ロボットを使うという事は、逆に前に聞いたロボット兵が、何らかの理由でうまく使えない事を示している様な気がする」
「ええっ、どうして?」
「ナンシーが見たのは千体位のロボット兵だったよね」
「ええ」
「にも拘らずゲリラ的に反対勢力を直接叩くのは、余裕の無い証拠だよ。もし余裕があるんだったら、例えばホワイトハウスなんかをロボットで占拠する事も出来るんだからね」
「ふうん、そうなのかな。私にはちょっと分からないわね。……さて今回はここまでだから、シャワーを浴びてあの人達の帰りを待ちましょうか?」
ナンシーには、金雄の高度な戦略的な判断が理解出来なかったので、話を打ち切る事を提案した。

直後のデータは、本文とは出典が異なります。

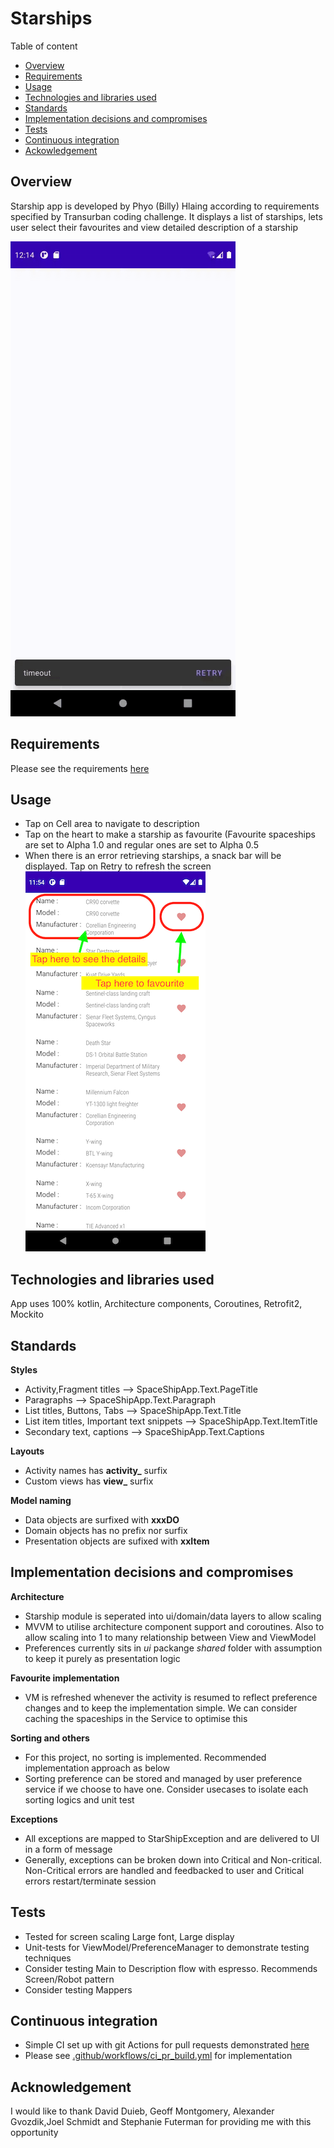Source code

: # Starships
Table of content
- [Overview](#overview)
- [Requirements](#requirements)
- [Usage](#usage)
- [Technologies and libraries used](#technologies_and_libraries_used)
- [Standards](#standards)
- [Implementation decisions and compromises](#implementation_decisions_and_compromises)
- [Tests](#tests)
- [Continuous integration](#continuous_integration)
- [Ackowledgement](#acknowledgement)

## Overview
Starship app is developed by Phyo (Billy) Hlaing according to requirements specified by Transurban coding challenge. It displays a list of starships, lets
user select their favourites and view detailed description of a starship

![](starship_demo.gif)

## Requirements
Please see the requirements [here](https://github.com/bhlaing/Starships/blob/master/coding_challenge.pdf)

## Usage
- Tap on Cell area to navigate to description
- Tap on the heart to make a starship as favourite (Favourite spaceships are set to Alpha 1.0 and regular ones are set to Alpha 0.5
- When there is an error retrieving starships, a snack bar will be displayed. Tap on Retry to refresh the screen
![](usage_.png)

## Technologies and libraries used
App uses 100% kotlin, Architecture components, Coroutines, Retrofit2, Mockito

## Standards
**Styles**
- Activity,Fragment titles --> SpaceShipApp.Text.PageTitle <br/>
- Paragraphs --> SpaceShipApp.Text.Paragraph <br/>
- List titles, Buttons, Tabs --> SpaceShipApp.Text.Title <br/>
- List item titles, Important text snippets --> SpaceShipApp.Text.ItemTitle <br/>
- Secondary text, captions --> SpaceShipApp.Text.Captions <br/>

**Layouts**
- Activity names has **activity_** surfix <br/>
- Custom views has **view_** surfix <br/>

**Model naming**
- Data objects are surfixed with **xxxDO**
- Domain objects has no prefix nor surfix
- Presentation objects are sufixed with **xxItem**

## Implementation decisions and compromises
**Architecture**
- Starship module is seperated into ui/domain/data layers to allow scaling
- MVVM to utilise architecture component support and coroutines. Also to allow scaling into 1 to many relationship between View and ViewModel
- Preferences currently sits in _ui_ packange _shared_ folder with assumption to keep it purely as presentation logic

**Favourite implementation**
- VM is refreshed whenever the activity is resumed to reflect preference changes and to keep the implementation simple. We can consider caching the spaceships in the Service to optimise this

**Sorting and others**
- For this project, no sorting is implemented. Recommended implementation approach as below
- Sorting preference can be stored and managed by user preference service if we choose to have one. Consider usecases to isolate each sorting logics and unit test

**Exceptions**
- All exceptions are mapped to StarShipException and are delivered to UI in a form of message
- Generally, exceptions can be broken down into Critical and Non-critical. Non-Critical errors are handled and feedbacked to user and Critical errors  restart/terminate session

## Tests
- Tested for screen scaling Large font, Large display 
- Unit-tests for ViewModel/PreferenceManager to demonstrate testing techniques
- Consider testing Main to Description flow with espresso. Recommends Screen/Robot pattern
- Consider testing Mappers

## Continuous integration
- Simple CI set up with git Actions for pull requests demonstrated [here](https://github.com/bhlaing/Starships/pull/1)
- Please see [.github/workflows/ci_pr_build.yml](https://github.com/bhlaing/Starships/tree/master/.github/workflows) for implementation

## Acknowledgement
I would like to thank	David Duieb, Geoff Montgomery, Alexander Gvozdik,Joel Schmidt and Stephanie Futerman for providing me with this opportunity
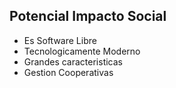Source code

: ##  Potencial Impacto Social

+ Es Software Libre
+ Tecnologicamente Moderno
+ Grandes caracteristicas
+ Gestion Cooperativas

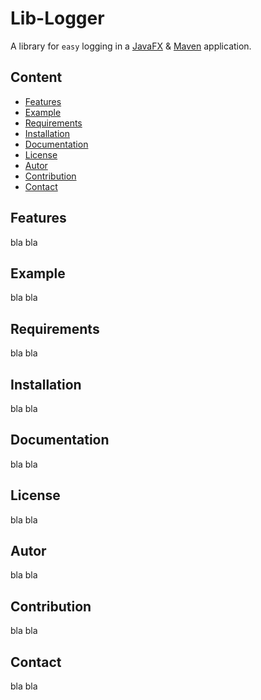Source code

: Lib-Logger
==============

A library for `easy` logging in a [JavaFX](http://docs.oracle.com/javase/8/javase-clienttechnologies.htm) &amp; [Maven](http://maven.apache.org/) application.



Content
-------

* [Features](#Features)
* [Example](#Example)
* [Requirements](#Requirements)
* [Installation](#Installation)
* [Documentation](#Documentation)
* [License](#License)
* [Autor](#Autor)
* [Contribution](#Contribution)
* [Contact](#Contact)



Features<a name="Features" />
--------

bla bla



Example<a name="Example" />
--------

bla bla



Requirements<a name="Requirements" />
------------

bla bla



Installation<a name="Installation" />
------------

bla bla



Documentation<a name="Documentation" />
-------------

bla bla



License<a name="License" />
-------

bla bla



Autor<a name="Autor" />
----

bla bla



Contribution<a name="Contribution" />
------------

bla bla



Contact
-------

bla bla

「まあそうだな。いよいよ明日は本番だから、今日の練習は軽めにしておこう。明日は早いんだよね?」
「ええ、竜太さんが迎えに来てくれることになっているわ」
「そうか。対戦相手は決まっていないんだよね?」
「そう。不正防止の為に早朝に抽選があるのよ。本人じゃなくて必ず代理人が行く事になっているから、私が行くわね」
「うん、頼むよ。……ところでナンシーにお願いがあるんだけど」
「改まって何? 私と金雄さんは夫婦同然なのよ。遠慮なんかしないで」
「悪い、今夜ベットの中でお願いするよ」
「べ、ベットの中で?」
「ああ、ちょっと言い難い事なんだ」
「まあ、金雄さんがそう言うのなら、別に構わないけど」
「そうしてくれると助かるよ。じゃあ、シャワーでも浴びて着替えるとしますか」
暫くしてロックパイルに行った連中が声高に、
「凄い記録が出たぞ!」
等と叫びながら帰って来た。
金雄とナンシーは予め決めていた通り、奥に引っ込んで聞き耳を立てていた。スパルクやマスコミの関係者さえいなければ皆の前に出て行く積りである。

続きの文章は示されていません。